-- Opening Marker --
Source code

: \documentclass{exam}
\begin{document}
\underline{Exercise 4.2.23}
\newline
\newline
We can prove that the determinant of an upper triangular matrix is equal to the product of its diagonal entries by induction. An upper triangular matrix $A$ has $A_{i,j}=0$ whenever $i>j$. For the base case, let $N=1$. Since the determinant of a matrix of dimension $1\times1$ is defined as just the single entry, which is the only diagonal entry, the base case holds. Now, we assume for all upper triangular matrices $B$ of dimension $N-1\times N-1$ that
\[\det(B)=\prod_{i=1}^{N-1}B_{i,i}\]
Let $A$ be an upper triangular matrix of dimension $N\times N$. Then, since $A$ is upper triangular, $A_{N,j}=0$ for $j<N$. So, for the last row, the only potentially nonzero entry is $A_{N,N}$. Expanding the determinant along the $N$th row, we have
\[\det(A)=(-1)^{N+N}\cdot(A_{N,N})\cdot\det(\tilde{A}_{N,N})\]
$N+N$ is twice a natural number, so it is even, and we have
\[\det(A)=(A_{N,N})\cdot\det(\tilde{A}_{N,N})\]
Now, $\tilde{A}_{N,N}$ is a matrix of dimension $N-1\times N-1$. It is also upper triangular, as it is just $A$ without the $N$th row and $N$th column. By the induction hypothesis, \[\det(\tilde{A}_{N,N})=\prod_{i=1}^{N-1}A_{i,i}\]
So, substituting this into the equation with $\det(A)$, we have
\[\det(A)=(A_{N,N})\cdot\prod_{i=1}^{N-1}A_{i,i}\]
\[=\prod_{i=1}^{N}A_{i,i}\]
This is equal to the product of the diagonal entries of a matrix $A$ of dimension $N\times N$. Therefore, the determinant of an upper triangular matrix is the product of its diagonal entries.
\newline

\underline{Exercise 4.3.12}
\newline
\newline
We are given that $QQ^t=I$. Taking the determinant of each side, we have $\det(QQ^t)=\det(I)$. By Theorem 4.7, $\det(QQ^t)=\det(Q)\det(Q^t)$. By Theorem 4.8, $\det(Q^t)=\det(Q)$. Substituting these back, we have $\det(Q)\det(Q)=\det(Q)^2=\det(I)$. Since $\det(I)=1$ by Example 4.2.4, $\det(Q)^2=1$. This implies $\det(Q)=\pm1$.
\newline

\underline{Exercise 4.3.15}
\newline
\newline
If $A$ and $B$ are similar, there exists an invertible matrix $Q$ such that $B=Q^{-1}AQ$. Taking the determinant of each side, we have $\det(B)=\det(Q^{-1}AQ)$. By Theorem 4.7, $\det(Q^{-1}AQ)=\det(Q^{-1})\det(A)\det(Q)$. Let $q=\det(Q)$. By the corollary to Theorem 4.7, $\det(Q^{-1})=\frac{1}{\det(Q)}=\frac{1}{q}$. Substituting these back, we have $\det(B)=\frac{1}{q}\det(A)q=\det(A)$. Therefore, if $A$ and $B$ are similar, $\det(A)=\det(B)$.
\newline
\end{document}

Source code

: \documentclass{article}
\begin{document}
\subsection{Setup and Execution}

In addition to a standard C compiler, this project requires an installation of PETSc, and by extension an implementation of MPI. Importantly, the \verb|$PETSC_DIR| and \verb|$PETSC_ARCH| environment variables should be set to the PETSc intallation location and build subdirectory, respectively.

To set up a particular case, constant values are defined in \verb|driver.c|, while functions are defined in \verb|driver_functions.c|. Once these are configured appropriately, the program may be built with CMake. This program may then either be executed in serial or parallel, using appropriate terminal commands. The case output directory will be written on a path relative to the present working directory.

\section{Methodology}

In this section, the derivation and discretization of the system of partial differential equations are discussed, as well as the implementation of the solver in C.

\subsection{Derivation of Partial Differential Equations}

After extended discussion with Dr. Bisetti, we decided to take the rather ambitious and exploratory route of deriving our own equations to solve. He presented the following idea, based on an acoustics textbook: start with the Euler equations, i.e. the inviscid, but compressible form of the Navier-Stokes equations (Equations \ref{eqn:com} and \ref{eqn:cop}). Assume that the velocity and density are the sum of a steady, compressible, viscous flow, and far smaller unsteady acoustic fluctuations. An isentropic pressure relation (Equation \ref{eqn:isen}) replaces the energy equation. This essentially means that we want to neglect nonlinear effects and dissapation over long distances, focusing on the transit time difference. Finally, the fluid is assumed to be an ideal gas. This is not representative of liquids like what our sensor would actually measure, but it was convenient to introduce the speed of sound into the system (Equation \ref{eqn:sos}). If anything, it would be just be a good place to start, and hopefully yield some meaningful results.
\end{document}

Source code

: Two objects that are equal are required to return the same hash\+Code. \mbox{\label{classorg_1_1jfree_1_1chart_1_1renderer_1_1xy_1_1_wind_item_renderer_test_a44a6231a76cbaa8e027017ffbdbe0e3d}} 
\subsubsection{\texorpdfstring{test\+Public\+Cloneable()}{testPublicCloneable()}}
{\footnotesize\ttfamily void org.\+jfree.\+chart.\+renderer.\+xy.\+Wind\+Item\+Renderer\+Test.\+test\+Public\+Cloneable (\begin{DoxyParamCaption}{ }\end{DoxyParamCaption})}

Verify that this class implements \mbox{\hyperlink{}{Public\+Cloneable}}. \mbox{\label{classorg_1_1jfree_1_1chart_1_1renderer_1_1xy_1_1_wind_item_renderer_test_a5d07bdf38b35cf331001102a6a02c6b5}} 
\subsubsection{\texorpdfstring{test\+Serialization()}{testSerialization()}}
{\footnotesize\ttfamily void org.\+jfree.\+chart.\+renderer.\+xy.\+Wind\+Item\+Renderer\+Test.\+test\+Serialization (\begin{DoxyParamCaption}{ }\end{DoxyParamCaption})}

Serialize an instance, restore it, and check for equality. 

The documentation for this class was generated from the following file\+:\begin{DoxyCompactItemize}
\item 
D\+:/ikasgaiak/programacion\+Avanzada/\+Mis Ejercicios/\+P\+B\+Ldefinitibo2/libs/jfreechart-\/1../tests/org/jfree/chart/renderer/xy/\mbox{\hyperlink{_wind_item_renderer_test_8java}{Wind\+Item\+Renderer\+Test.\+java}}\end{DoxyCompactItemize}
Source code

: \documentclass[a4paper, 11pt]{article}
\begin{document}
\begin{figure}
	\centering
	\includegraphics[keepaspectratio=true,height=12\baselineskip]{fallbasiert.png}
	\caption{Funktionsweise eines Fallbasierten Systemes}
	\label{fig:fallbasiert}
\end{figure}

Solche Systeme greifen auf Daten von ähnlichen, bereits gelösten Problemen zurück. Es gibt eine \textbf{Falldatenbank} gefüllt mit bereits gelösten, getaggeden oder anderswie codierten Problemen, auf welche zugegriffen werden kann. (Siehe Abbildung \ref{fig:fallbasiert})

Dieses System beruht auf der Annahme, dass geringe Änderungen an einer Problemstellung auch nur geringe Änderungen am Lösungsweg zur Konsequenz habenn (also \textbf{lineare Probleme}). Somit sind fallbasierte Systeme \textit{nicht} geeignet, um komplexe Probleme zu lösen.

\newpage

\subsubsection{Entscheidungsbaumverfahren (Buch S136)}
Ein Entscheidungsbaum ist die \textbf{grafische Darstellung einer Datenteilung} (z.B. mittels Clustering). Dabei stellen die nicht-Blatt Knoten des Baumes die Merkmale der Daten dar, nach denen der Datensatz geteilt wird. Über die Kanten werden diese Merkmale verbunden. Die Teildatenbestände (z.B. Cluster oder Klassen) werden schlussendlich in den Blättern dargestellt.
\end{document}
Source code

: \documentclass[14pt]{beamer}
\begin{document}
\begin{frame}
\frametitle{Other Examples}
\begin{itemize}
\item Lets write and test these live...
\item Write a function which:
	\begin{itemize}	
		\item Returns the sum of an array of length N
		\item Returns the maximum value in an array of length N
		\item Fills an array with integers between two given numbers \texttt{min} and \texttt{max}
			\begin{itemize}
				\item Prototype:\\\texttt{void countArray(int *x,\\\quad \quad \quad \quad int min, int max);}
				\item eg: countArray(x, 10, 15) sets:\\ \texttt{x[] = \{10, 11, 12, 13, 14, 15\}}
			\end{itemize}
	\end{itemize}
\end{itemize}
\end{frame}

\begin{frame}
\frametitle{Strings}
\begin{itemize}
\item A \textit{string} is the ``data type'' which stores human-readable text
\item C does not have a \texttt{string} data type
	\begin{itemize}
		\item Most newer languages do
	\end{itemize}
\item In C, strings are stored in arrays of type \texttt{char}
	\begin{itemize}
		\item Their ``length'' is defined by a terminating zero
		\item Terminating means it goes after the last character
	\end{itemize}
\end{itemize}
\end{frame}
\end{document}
-- Closing Marker --
Would you set down, word for word, the lines from the opening of the entries above through the line with "We can prove", both included, and no others?

Source code

: \documentclass{exam}
\begin{document}
\underline{Exercise 4.2.23}
\newline
\newline
We can prove that the determinant of an upper triangular matrix is equal to the product of its diagonal entries by induction. An upper triangular matrix $A$ has $A_{i,j}=0$ whenever $i>j$. For the base case, let $N=1$. Since the determinant of a matrix of dimension $1\times1$ is defined as just the single entry, which is the only diagonal entry, the base case holds. Now, we assume for all upper triangular matrices $B$ of dimension $N-1\times N-1$ that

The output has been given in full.